##### Available data #####
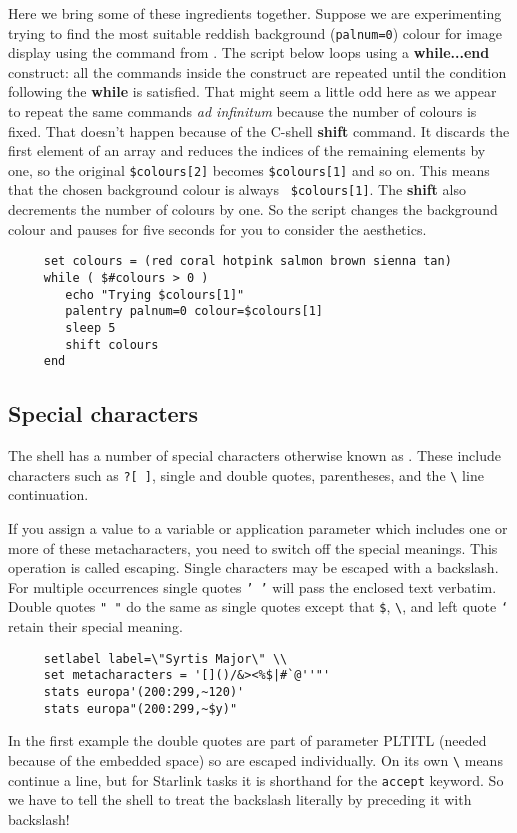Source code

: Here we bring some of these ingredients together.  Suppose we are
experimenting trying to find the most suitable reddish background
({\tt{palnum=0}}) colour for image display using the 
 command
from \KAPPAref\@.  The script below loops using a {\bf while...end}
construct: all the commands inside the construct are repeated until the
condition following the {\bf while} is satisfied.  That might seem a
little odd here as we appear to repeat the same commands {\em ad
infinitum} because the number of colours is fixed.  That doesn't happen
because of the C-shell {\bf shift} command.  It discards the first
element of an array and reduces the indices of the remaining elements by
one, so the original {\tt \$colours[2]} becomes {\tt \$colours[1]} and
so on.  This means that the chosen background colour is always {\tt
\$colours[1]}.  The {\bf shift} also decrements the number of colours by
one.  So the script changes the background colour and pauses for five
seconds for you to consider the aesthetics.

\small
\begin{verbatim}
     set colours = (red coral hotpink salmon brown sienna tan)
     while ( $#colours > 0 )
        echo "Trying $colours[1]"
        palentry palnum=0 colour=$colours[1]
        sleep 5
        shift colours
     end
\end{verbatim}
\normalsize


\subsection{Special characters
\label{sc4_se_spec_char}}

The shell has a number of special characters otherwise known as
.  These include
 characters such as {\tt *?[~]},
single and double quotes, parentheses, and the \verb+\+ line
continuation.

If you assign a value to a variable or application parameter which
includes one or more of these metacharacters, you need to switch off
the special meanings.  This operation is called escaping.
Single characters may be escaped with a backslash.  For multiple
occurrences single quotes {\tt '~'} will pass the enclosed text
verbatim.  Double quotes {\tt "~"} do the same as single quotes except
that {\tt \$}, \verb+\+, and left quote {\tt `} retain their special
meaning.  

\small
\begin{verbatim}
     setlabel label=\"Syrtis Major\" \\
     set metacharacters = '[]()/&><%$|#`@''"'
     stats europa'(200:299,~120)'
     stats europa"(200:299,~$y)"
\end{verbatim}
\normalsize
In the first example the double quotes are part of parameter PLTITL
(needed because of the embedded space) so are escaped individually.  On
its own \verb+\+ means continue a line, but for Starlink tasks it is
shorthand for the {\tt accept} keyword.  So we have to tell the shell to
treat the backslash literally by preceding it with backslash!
#####
Assignment: Repeat the records above exactly, without any pictures.

Task solution:
Source code

: Here we bring some of these ingredients together.  Suppose we are
experimenting trying to find the most suitable reddish background
({\tt{palnum=0}}) colour for image display using the 
 command
from \KAPPAref\@.  The script below loops using a {\bf while...end}
construct: all the commands inside the construct are repeated until the
condition following the {\bf while} is satisfied.  That might seem a
little odd here as we appear to repeat the same commands {\em ad
infinitum} because the number of colours is fixed.  That doesn't happen
because of the C-shell {\bf shift} command.  It discards the first
element of an array and reduces the indices of the remaining elements by
one, so the original {\tt \$colours[2]} becomes {\tt \$colours[1]} and
so on.  This means that the chosen background colour is always {\tt
\$colours[1]}.  The {\bf shift} also decrements the number of colours by
one.  So the script changes the background colour and pauses for five
seconds for you to consider the aesthetics.

\small
\begin{verbatim}
     set colours = (red coral hotpink salmon brown sienna tan)
     while ( $#colours > 0 )
        echo "Trying $colours[1]"
        palentry palnum=0 colour=$colours[1]
        sleep 5
        shift colours
     end
\end{verbatim}
\normalsize


\subsection{Special characters
\label{sc4_se_spec_char}}

The shell has a number of special characters otherwise known as
.  These include
 characters such as {\tt *?[~]},
single and double quotes, parentheses, and the \verb+\+ line
continuation.

If you assign a value to a variable or application parameter which
includes one or more of these metacharacters, you need to switch off
the special meanings.  This operation is called escaping.
Single characters may be escaped with a backslash.  For multiple
occurrences single quotes {\tt '~'} will pass the enclosed text
verbatim.  Double quotes {\tt "~"} do the same as single quotes except
that {\tt \$}, \verb+\+, and left quote {\tt `} retain their special
meaning.  

\small
\begin{verbatim}
     setlabel label=\"Syrtis Major\" \\
     set metacharacters = '[]()/&><%$|#`@''"'
     stats europa'(200:299,~120)'
     stats europa"(200:299,~$y)"
\end{verbatim}
\normalsize
In the first example the double quotes are part of parameter PLTITL
(needed because of the embedded space) so are escaped individually.  On
its own \verb+\+ means continue a line, but for Starlink tasks it is
shorthand for the {\tt accept} keyword.  So we have to tell the shell to
treat the backslash literally by preceding it with backslash!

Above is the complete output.